**DIRECTIONS FOR THIS TASK:** In the listing below, how many lines carry the word "agreeing"? Reply with only the number.
(Beginning of RECORDED DATA)
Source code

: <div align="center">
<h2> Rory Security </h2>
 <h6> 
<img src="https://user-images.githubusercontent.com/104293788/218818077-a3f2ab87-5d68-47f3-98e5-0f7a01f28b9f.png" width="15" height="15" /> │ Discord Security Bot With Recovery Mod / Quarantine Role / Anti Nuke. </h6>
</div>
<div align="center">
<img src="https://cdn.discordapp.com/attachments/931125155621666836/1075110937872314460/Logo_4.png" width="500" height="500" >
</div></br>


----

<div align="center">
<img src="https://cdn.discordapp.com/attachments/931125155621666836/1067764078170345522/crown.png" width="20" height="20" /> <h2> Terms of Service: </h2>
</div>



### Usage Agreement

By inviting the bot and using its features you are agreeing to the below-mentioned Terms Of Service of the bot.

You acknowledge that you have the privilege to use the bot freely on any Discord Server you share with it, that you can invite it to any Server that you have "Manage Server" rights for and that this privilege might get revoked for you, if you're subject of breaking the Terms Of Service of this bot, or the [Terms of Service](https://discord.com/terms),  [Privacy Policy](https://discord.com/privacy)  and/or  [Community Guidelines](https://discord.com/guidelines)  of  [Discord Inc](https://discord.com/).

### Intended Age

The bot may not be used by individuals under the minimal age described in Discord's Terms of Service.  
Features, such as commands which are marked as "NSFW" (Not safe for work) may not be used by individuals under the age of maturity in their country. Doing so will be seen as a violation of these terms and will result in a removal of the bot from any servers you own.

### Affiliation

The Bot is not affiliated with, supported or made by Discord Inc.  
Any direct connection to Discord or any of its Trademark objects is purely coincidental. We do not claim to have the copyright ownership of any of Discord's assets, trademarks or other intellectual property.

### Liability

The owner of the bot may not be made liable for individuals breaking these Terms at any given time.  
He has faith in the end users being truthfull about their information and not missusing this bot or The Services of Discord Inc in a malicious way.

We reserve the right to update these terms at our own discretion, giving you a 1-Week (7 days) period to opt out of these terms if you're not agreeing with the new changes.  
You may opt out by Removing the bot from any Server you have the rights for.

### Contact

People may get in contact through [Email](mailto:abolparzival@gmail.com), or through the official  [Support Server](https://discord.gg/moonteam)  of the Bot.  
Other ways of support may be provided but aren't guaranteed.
(End of RECORDED DATA)
**TASK OUTPUT:** 2